By John Mooney (Courtesy of NJ Spotlight)
New Jersey's decision to implement the federal Common Core State Standards and to move on the new exams that are part of the package has never lacked critics, but it hasn't met with much outright resistance.
While still very much a minority voice, a collection of strange bedfellows is increasingly speaking up against New Jersey’s adoption of the new, more rigorous standards and testing.

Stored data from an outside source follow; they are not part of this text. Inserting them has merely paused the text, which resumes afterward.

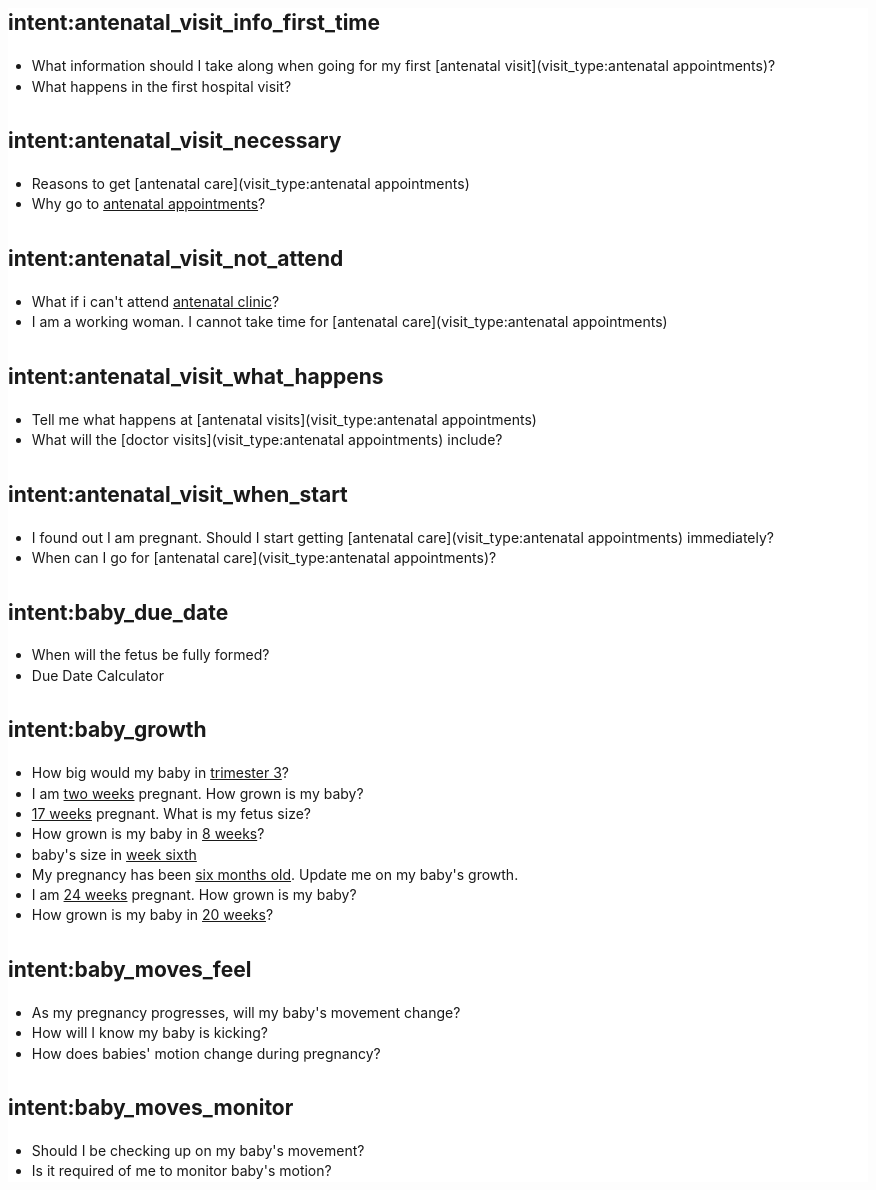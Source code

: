 ## intent:antenatal_visit_info_first_time
- What information should I take along when going for my first [antenatal visit](visit_type:antenatal appointments)?
- What happens in the first hospital visit?

## intent:antenatal_visit_necessary
- Reasons to get [antenatal care](visit_type:antenatal appointments)
- Why go to [antenatal appointments](visit_type)?

## intent:antenatal_visit_not_attend
- What if i can't attend [antenatal clinic](care_from_where)?
- I am a working woman. I cannot take time for [antenatal care](visit_type:antenatal appointments)

## intent:antenatal_visit_what_happens
- Tell me what happens at [antenatal visits](visit_type:antenatal appointments)
- What will the [doctor visits](visit_type:antenatal appointments) include?

## intent:antenatal_visit_when_start
- I found out I am pregnant. Should I start getting [antenatal care](visit_type:antenatal appointments) immediately?
- When can I go for [antenatal care](visit_type:antenatal appointments)?

## intent:baby_due_date
- When will the fetus be fully formed?
- Due Date Calculator

## intent:baby_growth
- How big would my baby in [trimester 3](pregnancy_duration)?
- I am [two weeks](pregnancy_duration) pregnant. How grown is my baby?
- [17 weeks](pregnancy_duration) pregnant. What is my fetus size?
- How grown is my baby in [8 weeks](pregnancy_duration)?
- baby's size in [week sixth](pregnancy_duration)
- My pregnancy has been [six months old](pregnancy_duration). Update me on my baby's growth.
- I am [24 weeks](pregnancy_duration) pregnant. How grown is my baby?
- How grown is my baby in [20 weeks](pregnancy_duration)?

## intent:baby_moves_feel
- As my pregnancy progresses, will my baby's movement change?
- How will I know my baby is kicking?
- How does babies' motion change during pregnancy?

## intent:baby_moves_monitor
- Should I be checking up on my baby's movement?
- Is it required of me to monitor baby's motion?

Wednesday, it was Steve Lonegan, the conservative Republican candidate for U.S. Senate, who held a press conference in front of the state Department of Education to decry the federal standards as another power grab by Washington.
While outnumbered by journalists, Lonegan was nonetheless joined by a half-dozen other conservative and Tea Party activists.
“No one-size-fits-all model will serve these children, nor will it serve our nation,” Lonegan said. “We should not allow the federal government to take over our children’s lives.”
But questions are also coming from more liberal voices, too, as a bill is expected to unveiled today by state Sen. Jeff Van Drew (D-Cape May) calls for a task force to study the new standards and testing and to delay their imposition until the task force’s work is completed.
“I’m not saying it’s entirely the wrong path, but it does affect how we educate our children,” Van Drew said Wednesday night. “I’ve heard from enough corners that I want to ensure we at least take another look at this.”